== SUPPLIED MATERIAL ==
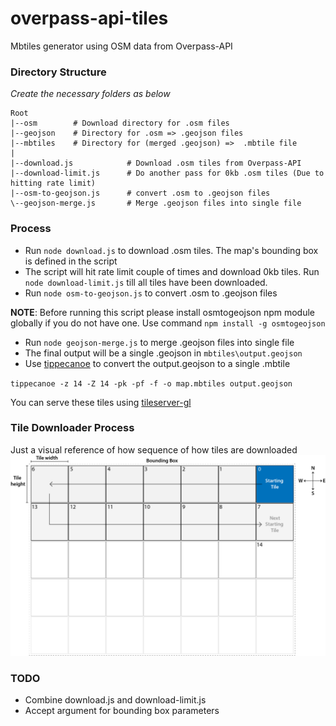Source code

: # overpass-api-tiles
Mbtiles generator using OSM data from Overpass-API

### Directory Structure
*Create the necessary folders as below*
```
Root
|--osm        # Download directory for .osm files
|--geojson    # Directory for .osm => .geojson files
|--mbtiles    # Directory for (merged .geojson) =>  .mbtile file
|
|--download.js            # Download .osm tiles from Overpass-API
|--download-limit.js      # Do another pass for 0kb .osm tiles (Due to hitting rate limit)
|--osm-to-geojson.js      # convert .osm to .geojson files
\--geojson-merge.js       # Merge .geojson files into single file
```

### Process
- Run `node download.js` to download .osm tiles. The map's bounding box is defined in the script
- The script will hit rate limit couple of times and download 0kb tiles. Run `node download-limit.js` till all tiles have been downloaded.
- Run `node osm-to-geojson.js` to convert .osm to .geojson files

**NOTE**: Before running this script please install osmtogeojson npm module globally if you do not have one. Use command `npm install -g osmtogeojson`

- Run `node geojson-merge.js` to merge .geojson files into single file
- The final output will be a single .geojson in `mbtiles\output.geojson`
- Use [tippecanoe](https://github.com/mapbox/tippecanoe) to convert the output.geojson to a single .mbtile

`tippecanoe -z 14 -Z 14 -pk -pf -f -o map.mbtiles output.geojson`

You can serve these tiles using [tileserver-gl](https://github.com/klokantech/tileserver-gl)


### Tile Downloader Process
Just a visual reference of how sequence of how tiles are downloaded
![tile-download.png](img/tile-download.png)

### TODO
- Combine download.js and download-limit.js
- Accept argument for bounding box parameters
===
REQUIRED WORK:
After locating the line with "-f -o map.mbtiles" in the records above, please set down that line and all later ones exactly, and no other line.

RESULT:
`tippecanoe -z 14 -Z 14 -pk -pf -f -o map.mbtiles output.geojson`

You can serve these tiles using [tileserver-gl](https://github.com/klokantech/tileserver-gl)


### Tile Downloader Process
Just a visual reference of how sequence of how tiles are downloaded
![tile-download.png](img/tile-download.png)

### TODO
- Combine download.js and download-limit.js
- Accept argument for bounding box parameters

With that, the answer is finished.